_TASK TO CARRY OUT:_ Output the entries below word for word, stopping once the line containing "is the normalized" is done, and omit each picture.

_EXTRACTED ENTRIES:_
-----

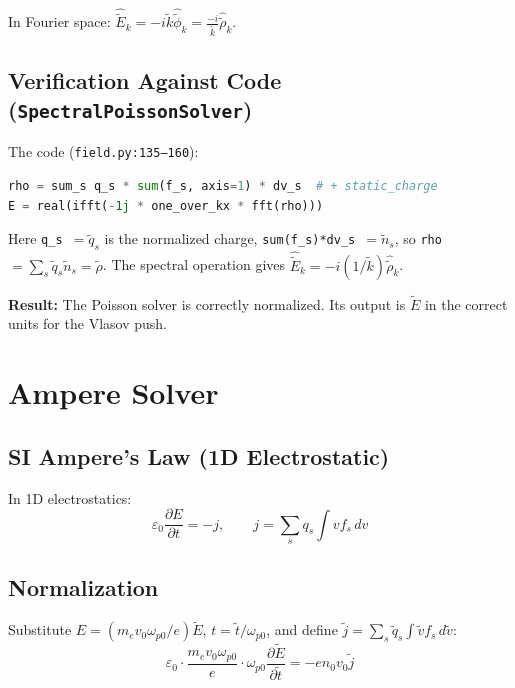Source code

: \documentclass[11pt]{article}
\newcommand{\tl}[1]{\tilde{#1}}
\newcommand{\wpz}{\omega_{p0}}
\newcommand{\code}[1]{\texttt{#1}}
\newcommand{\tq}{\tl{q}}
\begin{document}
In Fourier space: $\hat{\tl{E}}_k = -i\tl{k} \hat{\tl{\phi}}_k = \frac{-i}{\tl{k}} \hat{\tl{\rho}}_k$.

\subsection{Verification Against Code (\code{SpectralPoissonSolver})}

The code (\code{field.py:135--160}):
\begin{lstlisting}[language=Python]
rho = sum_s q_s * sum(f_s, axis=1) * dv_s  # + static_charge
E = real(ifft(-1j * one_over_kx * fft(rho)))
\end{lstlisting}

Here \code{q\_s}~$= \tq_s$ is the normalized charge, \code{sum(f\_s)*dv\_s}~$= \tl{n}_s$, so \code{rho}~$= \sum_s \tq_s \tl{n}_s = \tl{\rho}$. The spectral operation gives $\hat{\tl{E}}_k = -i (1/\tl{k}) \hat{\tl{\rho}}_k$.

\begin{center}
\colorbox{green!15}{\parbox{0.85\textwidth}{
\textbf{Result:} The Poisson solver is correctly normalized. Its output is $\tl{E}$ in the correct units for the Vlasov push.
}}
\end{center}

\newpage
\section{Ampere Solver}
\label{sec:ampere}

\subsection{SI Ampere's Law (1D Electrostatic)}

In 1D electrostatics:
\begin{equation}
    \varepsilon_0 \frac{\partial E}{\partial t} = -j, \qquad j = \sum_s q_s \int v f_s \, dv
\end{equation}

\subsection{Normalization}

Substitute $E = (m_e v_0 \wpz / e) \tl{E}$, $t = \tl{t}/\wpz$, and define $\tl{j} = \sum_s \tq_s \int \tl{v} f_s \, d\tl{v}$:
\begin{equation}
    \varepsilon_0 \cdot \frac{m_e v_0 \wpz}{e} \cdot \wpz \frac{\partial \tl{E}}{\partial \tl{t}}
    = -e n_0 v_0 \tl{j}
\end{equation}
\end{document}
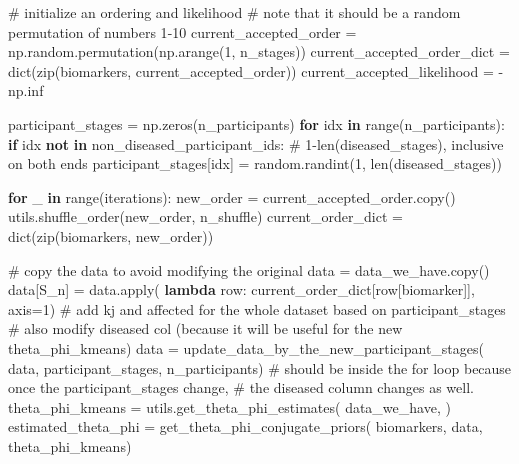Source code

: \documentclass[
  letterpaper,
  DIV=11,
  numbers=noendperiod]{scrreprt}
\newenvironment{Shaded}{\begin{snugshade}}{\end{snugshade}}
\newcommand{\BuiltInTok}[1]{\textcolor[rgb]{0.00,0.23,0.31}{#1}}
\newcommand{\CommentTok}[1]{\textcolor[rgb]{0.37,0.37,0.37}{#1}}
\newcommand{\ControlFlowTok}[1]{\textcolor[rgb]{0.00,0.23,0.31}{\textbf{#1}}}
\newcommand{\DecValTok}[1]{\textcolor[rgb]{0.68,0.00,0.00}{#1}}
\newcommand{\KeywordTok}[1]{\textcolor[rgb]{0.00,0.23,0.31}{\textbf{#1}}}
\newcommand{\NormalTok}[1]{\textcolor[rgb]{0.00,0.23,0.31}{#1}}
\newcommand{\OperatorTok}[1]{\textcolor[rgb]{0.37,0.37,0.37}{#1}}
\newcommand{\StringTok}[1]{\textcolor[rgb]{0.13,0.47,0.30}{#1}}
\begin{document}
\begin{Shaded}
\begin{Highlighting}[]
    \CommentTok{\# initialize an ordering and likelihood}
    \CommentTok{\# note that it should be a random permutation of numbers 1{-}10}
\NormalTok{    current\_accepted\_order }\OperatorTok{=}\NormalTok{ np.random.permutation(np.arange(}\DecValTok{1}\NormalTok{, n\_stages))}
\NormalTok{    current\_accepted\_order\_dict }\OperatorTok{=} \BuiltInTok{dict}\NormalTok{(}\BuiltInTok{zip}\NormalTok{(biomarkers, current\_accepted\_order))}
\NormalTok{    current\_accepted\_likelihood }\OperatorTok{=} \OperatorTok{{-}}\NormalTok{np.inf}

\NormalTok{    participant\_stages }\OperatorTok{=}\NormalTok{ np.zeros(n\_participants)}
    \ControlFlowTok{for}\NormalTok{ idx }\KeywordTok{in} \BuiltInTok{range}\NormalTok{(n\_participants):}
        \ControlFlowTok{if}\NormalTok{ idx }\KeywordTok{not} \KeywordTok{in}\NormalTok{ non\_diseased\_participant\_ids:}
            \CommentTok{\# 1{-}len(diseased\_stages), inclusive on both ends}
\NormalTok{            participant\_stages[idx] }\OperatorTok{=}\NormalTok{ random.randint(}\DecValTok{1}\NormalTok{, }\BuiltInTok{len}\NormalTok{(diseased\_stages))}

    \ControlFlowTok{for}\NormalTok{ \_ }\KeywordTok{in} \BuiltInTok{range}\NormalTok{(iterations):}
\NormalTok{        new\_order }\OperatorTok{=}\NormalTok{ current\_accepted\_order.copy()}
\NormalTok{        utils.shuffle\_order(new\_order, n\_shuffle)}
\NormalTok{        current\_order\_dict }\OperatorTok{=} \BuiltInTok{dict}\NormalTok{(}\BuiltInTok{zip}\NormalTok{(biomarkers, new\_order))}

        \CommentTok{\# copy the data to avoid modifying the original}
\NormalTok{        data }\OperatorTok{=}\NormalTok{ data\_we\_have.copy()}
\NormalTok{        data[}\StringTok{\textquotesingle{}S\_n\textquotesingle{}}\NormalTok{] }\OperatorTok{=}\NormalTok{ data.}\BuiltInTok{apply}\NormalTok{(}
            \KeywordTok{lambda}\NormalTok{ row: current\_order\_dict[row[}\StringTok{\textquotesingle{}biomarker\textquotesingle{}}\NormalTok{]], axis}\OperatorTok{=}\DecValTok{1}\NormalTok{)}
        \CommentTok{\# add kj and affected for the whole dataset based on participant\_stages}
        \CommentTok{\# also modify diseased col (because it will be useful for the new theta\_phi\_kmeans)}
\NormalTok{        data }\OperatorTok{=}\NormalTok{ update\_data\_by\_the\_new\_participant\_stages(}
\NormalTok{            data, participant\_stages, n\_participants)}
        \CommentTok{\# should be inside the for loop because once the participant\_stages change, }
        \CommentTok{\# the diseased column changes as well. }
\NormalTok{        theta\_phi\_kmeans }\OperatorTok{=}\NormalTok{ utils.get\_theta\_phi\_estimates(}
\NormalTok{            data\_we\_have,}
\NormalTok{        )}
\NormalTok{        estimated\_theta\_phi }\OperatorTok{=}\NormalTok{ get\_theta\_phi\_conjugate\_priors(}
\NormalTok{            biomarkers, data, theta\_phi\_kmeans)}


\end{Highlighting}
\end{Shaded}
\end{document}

-----

_TASK ANSWER:_
Source code

: \documentclass[11pt]{article}
\newcommand{\tl}[1]{\tilde{#1}}
\newcommand{\wpz}{\omega_{p0}}
\newcommand{\code}[1]{\texttt{#1}}
\newcommand{\tq}{\tl{q}}
\begin{document}
In Fourier space: $\hat{\tl{E}}_k = -i\tl{k} \hat{\tl{\phi}}_k = \frac{-i}{\tl{k}} \hat{\tl{\rho}}_k$.

\subsection{Verification Against Code (\code{SpectralPoissonSolver})}

The code (\code{field.py:135--160}):
\begin{lstlisting}[language=Python]
rho = sum_s q_s * sum(f_s, axis=1) * dv_s  # + static_charge
E = real(ifft(-1j * one_over_kx * fft(rho)))
\end{lstlisting}

Here \code{q\_s}~$= \tq_s$ is the normalized charge, \code{sum(f\_s)*dv\_s}~$= \tl{n}_s$, so \code{rho}~$= \sum_s \tq_s \tl{n}_s = \tl{\rho}$. The spectral operation gives $\hat{\tl{E}}_k = -i (1/\tl{k}) \hat{\tl{\rho}}_k$.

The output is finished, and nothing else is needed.